彼女は何も言わなかった。何も言わず、ただ泣いていた。
どういう理由で泣いていようが、  彼女のしようとした事は王太子の毒殺に等しい事。…アイシアは反逆罪として罪に問われるべき存在となってしまったのだ。
周りの騎士達が彼女を捕え、私から引き離そうとすると同時に、彼女に背を向ける。

「…っ、いや、ケイト、さま…っ」

彼女の涙声に振り返ってしまいそうになったのを、止めたのはリリィだった。

「ケイト様、いけませんわ」
「…、ああ…」

彼女の弱々しい声はすぐに途絶え、騎士に連れられて会場の外へと追いやられた。入って来れないように、扉まで閉めて。

「…。皆、貴重なパーティーの時間に水を差してしまってすまない。残りの時間は心置き無く過ごして欲しい」

私の一声にほ、と皆の緊張の糸が解けた様な雰囲気になっていった。止まっていた伴奏も始まり、また人脈を作ろうと今さっきの出来事なんてなかったかのように話を盛り上げている。その中で私だけ、どうしてもこのパーティーを素直に楽しめない自分が居た。それはきっと、頭痛のせいだけじゃない。
まるで魂が抜けたように、ぼぅ、と階段上から皆の様子を眺めていると、リリィが私に寄り添ってくる。

「…ケイト様は何も悪くありませんわ。…だからそんな顔なさらないで…」
「…うん、ごめん。…ありがとう、リリィ」

楽しめないのはリリィも同じなのだろう。自分を貶めようとした相手でも、あんな悲痛な声を聞いてしまえば誰だって揺らいでしまう。
それでも、私はアイシアの元へ行こうとは思わなかった。隣に居るリリィの手を握り締め、ダンスを踊る生徒達を、ただ二人で眺めていた。



​───────​───────​───────


「「本日、私たちは皆様の前で婚姻の誓いをいたします。 
今日という日を迎えられたのも、私達を支えてくださった皆様のおかげです。 
これからは二人でで力を合わせて苦難を乗り越え、喜びを分かち合い、 笑顔あふれる家庭と共に、より良い国を築いていく事をここに誓います。 どうか今後とも末永く見守っていただければ幸いです 」」


今、私達は結婚式の最中だ。二人で息を合わせながら婚儀の誓いの言葉を述べると、わ、と歓声が上がり、おめでとうございますとどの席からも聞こえてくる。

「ケイト王太子殿下!リリーナ様!ご結婚おめでとうございます!」
「王太子殿下様!王太子妃様!おめでとうございます!」

私が卒業してから二年。私は20歳、リリィが19歳。
長いようで短かったこの二年間、私達の愛は育つ事を止めず今日に至っている。リリィがまだ学園にいる間の一年間は長かった様な気がするけれど、リリィが卒業してからはとても時間が早く進んだ様に感じた。
やっぱり、私の隣はリリィが居なくては始まらない。

それと、アイシアの件だけれど、彼女は男爵家から切り離され大人しく修道女となったと聞いた。それだけで事なきを得たのは、私が陛下に直談判したから。学園内だけの出来事であったからという、私なりの温情だ。どうやらそれが受け入れられたらしい。

結局、断罪されたのは彼女の方になってしまったな。


「ケイト様、何を考えていらっしゃいますの?」

む、と頬を膨らませた婚約者…いや、リリィはもう私の妻か。その妻が不服そうにこちらを見ている。折角の結婚式なのに、少し上の空だったかな。

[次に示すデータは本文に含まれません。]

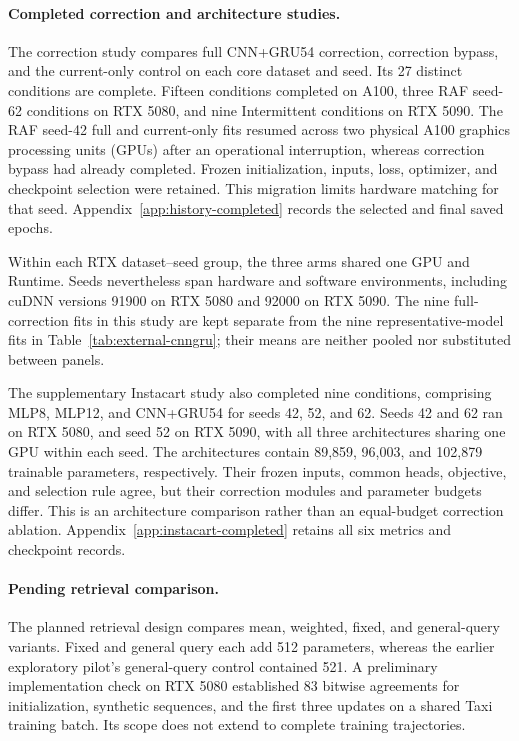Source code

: \documentclass[runningheads]{llncs}
\begin{document}
\paragraph{Completed correction and architecture studies.}
The correction study compares full CNN+GRU54 correction, correction bypass, and the current-only control on each core dataset and seed. Its 27 distinct conditions are complete. Fifteen conditions completed on A100, three RAF seed-62 conditions on RTX 5080, and nine Intermittent conditions on RTX 5090. The RAF seed-42 full and current-only fits resumed across two physical A100 graphics processing units (GPUs) after an operational interruption, whereas correction bypass had already completed. Frozen initialization, inputs, loss, optimizer, and checkpoint selection were retained. This migration limits hardware matching for that seed. Appendix~\ref{app:history-completed} records the selected and final saved epochs.

Within each RTX dataset--seed group, the three arms shared one GPU and Runtime. Seeds nevertheless span hardware and software environments, including cuDNN versions 91900 on RTX 5080 and 92000 on RTX 5090. The nine full-correction fits in this study are kept separate from the nine representative-model fits in Table~\ref{tab:external-cnngru}; their means are neither pooled nor substituted between panels.

The supplementary Instacart study also completed nine conditions, comprising MLP8, MLP12, and CNN+GRU54 for seeds 42, 52, and 62. Seeds 42 and 62 ran on RTX 5080, and seed 52 on RTX 5090, with all three architectures sharing one GPU within each seed. The architectures contain 89,859, 96,003, and 102,879 trainable parameters, respectively. Their frozen inputs, common heads, objective, and selection rule agree, but their correction modules and parameter budgets differ. This is an architecture comparison rather than an equal-budget correction ablation. Appendix~\ref{app:instacart-completed} retains all six metrics and checkpoint records.

\paragraph{Pending retrieval comparison.}
The planned retrieval design compares mean, weighted, fixed, and general-query variants. Fixed and general query each add 512 parameters, whereas the earlier exploratory pilot's general-query control contained 521. A preliminary implementation check on RTX 5080 established 83 bitwise agreements for initialization, synthetic sequences, and the first three updates on a shared Taxi training batch. Its scope does not extend to complete training trajectories.
\end{document}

「いや、この結婚式まで、…長かったなと思っていたところだよ」


それは本当の事だ。
思えば予想外の事ばかり起きていた。

その度に私は、リリィと困難を乗り越え、リリィもまたそんな私の隣に居続けてくれて本当に助かったし、嬉しかった。
実のところ、本当はリリィが20歳になってから結婚式をするつもりだったんだけれど、どうやらこの世界では卒業と共に結婚をする者が多いらしく、寧ろ遅いくらいだと周りに呆れられる始末。
私としては、リリィを大切に思ってこその行動だと思っていたけれど…逆に不安にさせていたかもしれないと思うと申し訳ない気持ちでいっぱいになる。勿論そういう事で結婚式を遅らせようと思うと話をした時リリィは。

『わたくしは今すぐにでも結婚したいくらいです』

…と、少し怒られてしまった。
どうも長年暮らしていた日本の都内での感覚は簡単には忘れられないらしい。これが地方民だったら少し話は違っていたのかもしれないけれど。

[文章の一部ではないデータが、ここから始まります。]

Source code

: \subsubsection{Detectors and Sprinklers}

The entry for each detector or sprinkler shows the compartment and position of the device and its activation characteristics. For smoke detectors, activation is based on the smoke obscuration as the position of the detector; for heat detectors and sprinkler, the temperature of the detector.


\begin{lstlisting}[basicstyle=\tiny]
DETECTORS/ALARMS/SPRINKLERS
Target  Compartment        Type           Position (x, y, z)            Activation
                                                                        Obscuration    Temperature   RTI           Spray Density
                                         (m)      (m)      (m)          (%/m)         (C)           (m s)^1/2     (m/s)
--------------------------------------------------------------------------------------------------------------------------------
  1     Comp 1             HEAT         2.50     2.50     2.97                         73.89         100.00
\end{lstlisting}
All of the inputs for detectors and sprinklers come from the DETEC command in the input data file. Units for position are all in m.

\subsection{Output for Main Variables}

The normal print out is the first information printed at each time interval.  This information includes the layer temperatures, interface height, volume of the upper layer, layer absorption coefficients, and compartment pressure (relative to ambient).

「待たせてごめんね、これで漸くリリィと夫婦になれる」
「本当に。まさか一年間待たされるとは思ってもみませんでしたわ。…実は周りに、不仲説まで流れていたんですのよ?」

それは初耳…。どうやら私の知らないところでリリィに苦労をかけてしまったと改めて反省してます。
そして皆さん、不仲説は噂好きな夫人達が流した嘘で御座います。いつの世もご婦人は噂話がお好きなようだ。
まあそれも、この結婚式で全て払拭されたけれどね。

「わぁ…!」

隣でリリィが歓喜の声を上げた。それもその筈。リノに頼んで、木の精や花の精の協力の元、上空から花を降らせるというフラワーシャワーが完成した。この世界では行わない為、皆一様に上空を眺めながら笑顔を浮かべている。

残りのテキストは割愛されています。